# Stock Notice: Canon EL-1 Speedlite at Adorama



## Canon Rumors Guy (Feb 10, 2021)

> Adorama has stock of the brand new flagship Speedlite from Canon, the EL-1. Stock levels are low, so act quickly if you’re interested.
> Key Features
> 
> Maximum Guide Number of 197 ft./60m at ISO 100 Zoom Flash Head with Wide Range of 24-200mm
> ...



Continue reading...


----------



## Andy Westwood (Feb 10, 2021)

Speedlite 1100 USD and 300 USD for the trigger! I’m just going to put a red elastic band around my Godox and pretend


----------



## beckstoy (Feb 11, 2021)

So Expensive!

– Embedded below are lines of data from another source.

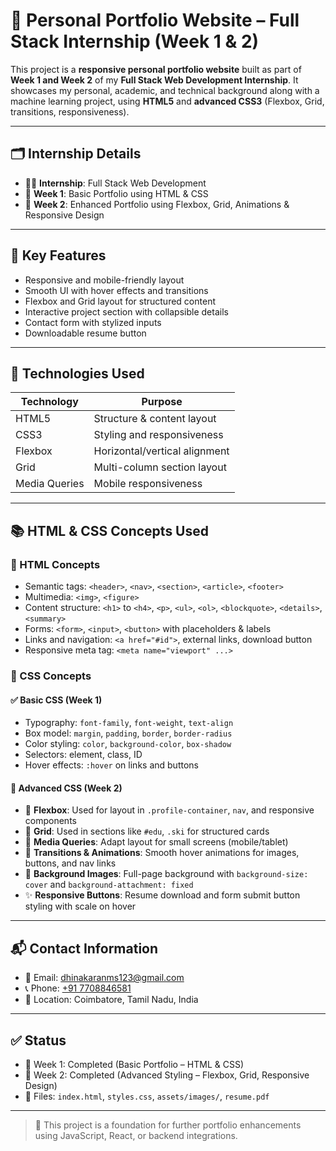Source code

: # 💼 Personal Portfolio Website – Full Stack Internship (Week 1 & 2)

This project is a **responsive personal portfolio website** built as part of **Week 1 and Week 2** of my **Full Stack Web Development Internship**. It showcases my personal, academic, and technical background along with a machine learning project, using **HTML5** and **advanced CSS3** (Flexbox, Grid, transitions, responsiveness).

---

## 🗂️ Internship Details

- 👨‍💻 **Internship**: Full Stack Web Development
- 📅 **Week 1**: Basic Portfolio using HTML & CSS
- 📅 **Week 2**: Enhanced Portfolio using Flexbox, Grid, Animations & Responsive Design

---

## 🌟 Key Features

- Responsive and mobile-friendly layout
- Smooth UI with hover effects and transitions
- Flexbox and Grid layout for structured content
- Interactive project section with collapsible details
- Contact form with stylized inputs
- Downloadable resume button

---

## 🧰 Technologies Used

| Technology | Purpose                    |
|------------|----------------------------|
| HTML5      | Structure & content layout |
| CSS3       | Styling and responsiveness |
| Flexbox    | Horizontal/vertical alignment |
| Grid       | Multi-column section layout |
| Media Queries | Mobile responsiveness   |

---

## 📚 HTML & CSS Concepts Used

### 🧩 HTML Concepts

- Semantic tags: `<header>`, `<nav>`, `<section>`, `<article>`, `<footer>`
- Multimedia: `<img>`, `<figure>`
- Content structure: `<h1>` to `<h4>`, `<p>`, `<ul>`, `<ol>`, `<blockquote>`, `<details>`, `<summary>`
- Forms: `<form>`, `<input>`, `<button>` with placeholders & labels
- Links and navigation: `<a href="#id">`, external links, download button
- Responsive meta tag: `<meta name="viewport" ...>`

### 🎨 CSS Concepts

#### ✅ Basic CSS (Week 1)
- Typography: `font-family`, `font-weight`, `text-align`
- Box model: `margin`, `padding`, `border`, `border-radius`
- Color styling: `color`, `background-color`, `box-shadow`
- Selectors: element, class, ID
- Hover effects: `:hover` on links and buttons

#### 🧠 Advanced CSS (Week 2)
- 🔄 **Flexbox**: Used for layout in `.profile-container`, `nav`, and responsive components
- 🧱 **Grid**: Used in sections like `#edu`, `.ski` for structured cards
- 📱 **Media Queries**: Adapt layout for small screens (mobile/tablet)
- 🎨 **Transitions & Animations**: Smooth hover animations for images, buttons, and nav links
- 🌄 **Background Images**: Full-page background with `background-size: cover` and `background-attachment: fixed`
- ✨ **Responsive Buttons**: Resume download and form submit button styling with scale on hover

---


## 📬 Contact Information

- 📧 Email: [dhinakaranms123@gmail.com](mailto:dhinakaranms123@gmail.com)
- 📞 Phone: [+91 7708846581](tel:+917708846581)
- 📍 Location: Coimbatore, Tamil Nadu, India

---

## ✅ Status

- 🔹 Week 1: Completed (Basic Portfolio – HTML & CSS)
- 🔹 Week 2: Completed (Advanced Styling – Flexbox, Grid, Responsive Design)
- 📂 Files: `index.html`, `styles.css`, `assets/images/`, `resume.pdf`

---

> 🎯 This project is a foundation for further portfolio enhancements using JavaScript, React, or backend integrations.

Dang...


----------



## Rzrsharp (Feb 11, 2021)

Worth of a big refregirator.


----------



## LeeBabySimms (Feb 11, 2021)

Ordered two — adding to our fleet of 14 Canon speedlights. Love the reliability of the first-brand Canon RT system, but loath the AA's. If the can wedge this build quality into a pro-level ex430RT replacement, life will be grand.


----------



## Rzrsharp (Feb 14, 2021)

Just a flash, $100 is already overpriced.


----------